GAMING AIN'T FILM

As I was playing through 2014’s Wolfenstein: The New Order a little while ago it occurred to me that I was playing a great movie. After a few fervent early missions killing robotic mega-Nazis, you enter a peaceful homebase area and interact with a small cast of friendly characters. As I spoke to each of the rough-and-tumble renegades, scoured their candlelit quarters for juicy backstory details, and trawled through countless newspaper articles describing the establishment of the totalitarian Nazi superpower across the globe through the 40s and 50s, I realized I was part of a story that desperately wanted to be told in full. Much like a movie, it felt as if Wolfenstein wanted me to see each minute detail of its story piece by piece until everything came together in my mind. The key thing here is that the game wanted me to SEE these details -- and not PLAY them…

Click here for Nazi-approved, German-language Beatl- *aherm* Die Kafer smash-hit, "Mond, Mond, Ja, Ja".

Click here for Nazi-approved, German-language Beatl- *aherm* Die Kafer smash-hit, "Mond, Mond, Ja, Ja".

 

Don’t get me wrong. I really enjoyed New Order overall, and I’d recommend it. But as a game it’s just mediocre. Strip away all these rich story details, tense dialogue exchanges (which you don’t control; you just sort of watch your character talk), and lovable characters, and you’ve got a fairly inarticulate dual-wielding run-and-gun corridor FPS game. If the writing had been weaker, I don’t think I would have been motivated to grind through some of the more tedious “DO THIS THING HERE!” challenges that the game inelegantly chucks you into. But it carries so well as a movie you want to know the ending to, that the anemic gameplay passes as fun a lot of the time. And this identifies a blurring line between games and film as the former continues to balloon as an industry -- what other entertainment medium has grown so large, so quickly?

In the wake of the financial success of consoles in the 90s, the largest budgets for videogame production are rising to compete with Hollywood films, with the star talent, CGI, and marketing campaigns to match. A co-worker of mine told me he’s interested in gaming: he moonlights as a foley guy for TV and commercials, and he suspects that videogames are where the real money is nowadays -- even for an industry as film-niche as sound production.

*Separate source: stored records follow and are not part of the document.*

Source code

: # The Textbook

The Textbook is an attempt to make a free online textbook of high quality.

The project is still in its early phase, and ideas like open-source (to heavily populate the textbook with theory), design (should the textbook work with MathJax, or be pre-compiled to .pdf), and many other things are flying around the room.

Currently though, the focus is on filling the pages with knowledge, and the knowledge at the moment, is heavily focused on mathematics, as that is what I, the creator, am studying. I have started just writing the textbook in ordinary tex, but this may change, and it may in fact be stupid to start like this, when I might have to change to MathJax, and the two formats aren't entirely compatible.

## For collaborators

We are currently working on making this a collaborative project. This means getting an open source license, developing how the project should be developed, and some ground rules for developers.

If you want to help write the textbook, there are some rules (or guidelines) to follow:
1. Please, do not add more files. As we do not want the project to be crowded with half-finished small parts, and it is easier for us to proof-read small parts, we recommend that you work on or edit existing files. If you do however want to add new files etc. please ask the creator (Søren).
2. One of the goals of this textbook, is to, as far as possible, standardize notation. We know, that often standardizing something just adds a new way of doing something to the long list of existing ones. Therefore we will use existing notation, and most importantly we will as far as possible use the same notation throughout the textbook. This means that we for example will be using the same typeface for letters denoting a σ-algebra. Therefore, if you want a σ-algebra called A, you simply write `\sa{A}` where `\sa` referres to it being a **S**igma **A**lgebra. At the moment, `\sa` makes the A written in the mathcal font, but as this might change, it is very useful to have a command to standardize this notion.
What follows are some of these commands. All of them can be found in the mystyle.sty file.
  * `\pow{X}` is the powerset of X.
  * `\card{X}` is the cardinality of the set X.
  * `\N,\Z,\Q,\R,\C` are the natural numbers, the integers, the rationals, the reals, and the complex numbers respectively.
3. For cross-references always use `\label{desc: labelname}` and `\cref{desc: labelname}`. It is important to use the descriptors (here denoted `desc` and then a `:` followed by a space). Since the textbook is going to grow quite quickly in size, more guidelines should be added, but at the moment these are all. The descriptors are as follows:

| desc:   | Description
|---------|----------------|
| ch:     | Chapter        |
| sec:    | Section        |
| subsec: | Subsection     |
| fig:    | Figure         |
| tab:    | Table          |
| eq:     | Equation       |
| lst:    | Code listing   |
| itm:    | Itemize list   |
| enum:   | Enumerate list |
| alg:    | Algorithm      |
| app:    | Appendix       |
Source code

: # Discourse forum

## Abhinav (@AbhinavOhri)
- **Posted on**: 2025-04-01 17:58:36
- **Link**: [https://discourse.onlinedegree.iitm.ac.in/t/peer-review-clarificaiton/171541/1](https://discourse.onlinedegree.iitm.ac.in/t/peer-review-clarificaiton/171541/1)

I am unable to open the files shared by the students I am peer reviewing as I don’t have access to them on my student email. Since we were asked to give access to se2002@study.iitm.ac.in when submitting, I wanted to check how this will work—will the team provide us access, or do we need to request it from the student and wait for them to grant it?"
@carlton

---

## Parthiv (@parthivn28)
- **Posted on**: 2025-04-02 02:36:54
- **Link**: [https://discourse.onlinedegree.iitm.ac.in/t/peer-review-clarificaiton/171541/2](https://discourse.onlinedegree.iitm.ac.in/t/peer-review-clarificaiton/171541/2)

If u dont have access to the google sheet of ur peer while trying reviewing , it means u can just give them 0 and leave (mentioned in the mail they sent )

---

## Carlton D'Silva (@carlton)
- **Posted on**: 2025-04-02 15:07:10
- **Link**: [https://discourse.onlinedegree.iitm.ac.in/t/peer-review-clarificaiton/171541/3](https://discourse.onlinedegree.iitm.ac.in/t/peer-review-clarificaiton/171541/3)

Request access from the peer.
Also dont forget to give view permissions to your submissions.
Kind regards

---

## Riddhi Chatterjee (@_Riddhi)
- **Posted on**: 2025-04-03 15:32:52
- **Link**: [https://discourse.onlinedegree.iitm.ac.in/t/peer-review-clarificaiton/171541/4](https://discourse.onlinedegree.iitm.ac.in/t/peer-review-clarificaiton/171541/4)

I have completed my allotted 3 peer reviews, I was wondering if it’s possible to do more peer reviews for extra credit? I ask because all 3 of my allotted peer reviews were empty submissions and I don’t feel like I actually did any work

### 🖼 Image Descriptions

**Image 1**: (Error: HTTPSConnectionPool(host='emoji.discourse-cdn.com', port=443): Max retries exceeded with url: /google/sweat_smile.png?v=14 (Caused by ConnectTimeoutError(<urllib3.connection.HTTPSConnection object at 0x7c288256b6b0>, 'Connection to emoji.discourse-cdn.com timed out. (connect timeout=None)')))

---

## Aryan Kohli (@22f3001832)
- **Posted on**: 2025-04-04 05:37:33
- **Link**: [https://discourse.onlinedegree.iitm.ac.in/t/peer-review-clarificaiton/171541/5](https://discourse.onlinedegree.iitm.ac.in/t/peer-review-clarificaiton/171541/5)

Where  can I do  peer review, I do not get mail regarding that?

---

However I think this is a mistake. I think the real similarity between movies and gaming pretty much ends at budgetary magnitude. To treat gaming as just… home video in a different type of VCR sells it short of its potential, and leads to exploitative licensing cash-ins like the new Star Wars videogame. I do appreciate that some games work well as kind of surrogate films (looking to aforementioned Wolfenstein and Metal Gear Solid) but these linear narratives really feel like they sprawl too wide and deep to be contained in the silver screen; they take advantage of the affordances of gaming to tell a bigger story. And in the rare cases where the depth of gameplay matches the depth of story, nothing’s more fun. These days, many AAA titles aim to awkwardly recreate the cinematic experience through a controller and the result is usually a deadened game and a dull movie. I played through Hitman: Absolution and Deus Ex: Human Revolution when I built my PC last year, and both games seem to sacrifice so much of their well-loved gamey-ness for a dull, mass-appeal movie-ness. No player sits down and hopes not to push any buttons in a 10 minute interval. The difference in appeal between literary depth, and interactive depth, should be respected.

I mean, even in name they indicate something radically different. The whole activity of film isn’t called “movie-ing.” It’s too passive. As a medium, it’s called film or cinema - a simple noun. As a whole activity, the other medium is referred to as gaming - a present-tense verb; something that is being done. There’s plenty of room for flexing the semantics of this distinction but regardless it can be agreed upon that gaming needs to take a different industrial arc than film does, so those massive pools of resources can fuel innovation and interactivity, and not just mass-appeal spectacles.